50,000 passenger fines "on hold" as taxman struggles with new system

Portugal’s public transportation companies have registered nearly 50,000 fines this year that they cannot charge until the tax authority ‘Autoridade Tributária’ (AT) implements a new charging system that it has been promising since January.
This means that the companies are owed millions of euros which they simply cannot get.
The problem stems from the fact that the issuing of fines – which used to be the responsibility of the transportation companies – was last year taken over by AT.
The goal, said the Government, was to “reduce the number of passengers travelling on public transport without paying”.
But AT’s new charging system is eight months late – and when it will be ready is still anyone’s guess.
The Ministry of Finance says it is “working to solve the problem”, but the president of the tax workers’ union Paulo Ralha claims the delay is due to “incompatibilities with computer applications” as well as a significant “lack of staff”.
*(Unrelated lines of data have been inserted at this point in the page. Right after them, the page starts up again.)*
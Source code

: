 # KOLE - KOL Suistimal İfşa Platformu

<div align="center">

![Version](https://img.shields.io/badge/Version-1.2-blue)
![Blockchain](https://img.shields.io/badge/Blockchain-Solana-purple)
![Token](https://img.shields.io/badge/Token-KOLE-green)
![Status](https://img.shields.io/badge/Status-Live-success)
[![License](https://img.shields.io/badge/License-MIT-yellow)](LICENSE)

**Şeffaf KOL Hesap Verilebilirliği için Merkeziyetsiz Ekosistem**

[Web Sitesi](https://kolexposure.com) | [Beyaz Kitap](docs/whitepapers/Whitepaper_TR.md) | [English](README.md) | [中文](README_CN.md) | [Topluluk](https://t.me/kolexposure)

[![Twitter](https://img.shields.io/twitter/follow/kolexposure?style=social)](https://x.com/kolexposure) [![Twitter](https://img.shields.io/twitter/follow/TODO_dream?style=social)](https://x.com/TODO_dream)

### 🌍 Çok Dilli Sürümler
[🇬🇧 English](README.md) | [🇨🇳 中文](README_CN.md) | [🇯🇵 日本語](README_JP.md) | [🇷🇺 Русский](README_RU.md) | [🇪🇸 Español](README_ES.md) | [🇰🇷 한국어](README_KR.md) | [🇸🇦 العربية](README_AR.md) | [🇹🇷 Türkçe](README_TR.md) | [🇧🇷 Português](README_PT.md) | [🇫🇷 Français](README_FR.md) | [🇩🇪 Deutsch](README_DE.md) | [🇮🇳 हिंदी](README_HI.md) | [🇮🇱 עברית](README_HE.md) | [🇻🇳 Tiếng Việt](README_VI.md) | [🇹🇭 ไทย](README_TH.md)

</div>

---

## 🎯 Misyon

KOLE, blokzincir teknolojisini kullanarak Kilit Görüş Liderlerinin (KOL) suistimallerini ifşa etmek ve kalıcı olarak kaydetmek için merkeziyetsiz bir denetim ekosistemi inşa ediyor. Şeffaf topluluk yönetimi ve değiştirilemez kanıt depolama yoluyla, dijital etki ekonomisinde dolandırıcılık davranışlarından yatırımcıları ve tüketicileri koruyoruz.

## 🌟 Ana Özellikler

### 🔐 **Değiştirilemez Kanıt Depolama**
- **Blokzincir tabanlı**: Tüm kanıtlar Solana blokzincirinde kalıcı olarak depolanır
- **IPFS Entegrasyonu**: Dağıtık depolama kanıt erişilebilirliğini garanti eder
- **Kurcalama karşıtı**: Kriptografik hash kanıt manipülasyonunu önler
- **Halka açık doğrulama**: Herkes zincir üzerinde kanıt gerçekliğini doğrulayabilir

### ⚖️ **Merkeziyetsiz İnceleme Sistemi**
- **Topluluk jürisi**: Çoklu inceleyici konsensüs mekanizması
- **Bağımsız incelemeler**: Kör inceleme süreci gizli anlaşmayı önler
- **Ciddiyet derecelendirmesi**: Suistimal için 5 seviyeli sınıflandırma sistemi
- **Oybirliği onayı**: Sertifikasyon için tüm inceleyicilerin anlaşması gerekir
And while AT scrambles to get everything working, the reality is that the fines keep piling in.
CP – Portugal’s train operator – alone is believed to be owed €2.7 million in a total of 16,767 fines registered in the first half of this year.
Lisbon’s public transportation company Carris registered 12,680 fines between January and August, but it is taking care to pocket the money ‘on the spot’.
The company says it is holding it, and will hand everything over to AT once the authority “has solved its issues”. The money will then be divided between the Government (40%), AT (35%), the public transportation companies (20%) and the driving licensing authority (5%).
However, Carris admits it still does not know when this will happen as the Government’s plan is just not working.
Another ‘no-no’ is the fact that despite the plan to reduce the number of people travelling without paying, statistics provided by transport companies show the results are negligible.
Carris and Lisbon’s Metro, for example, saw the number of freeloaders drop by a mere 1.2% and 0.6% respectively compared to last year, reports Público.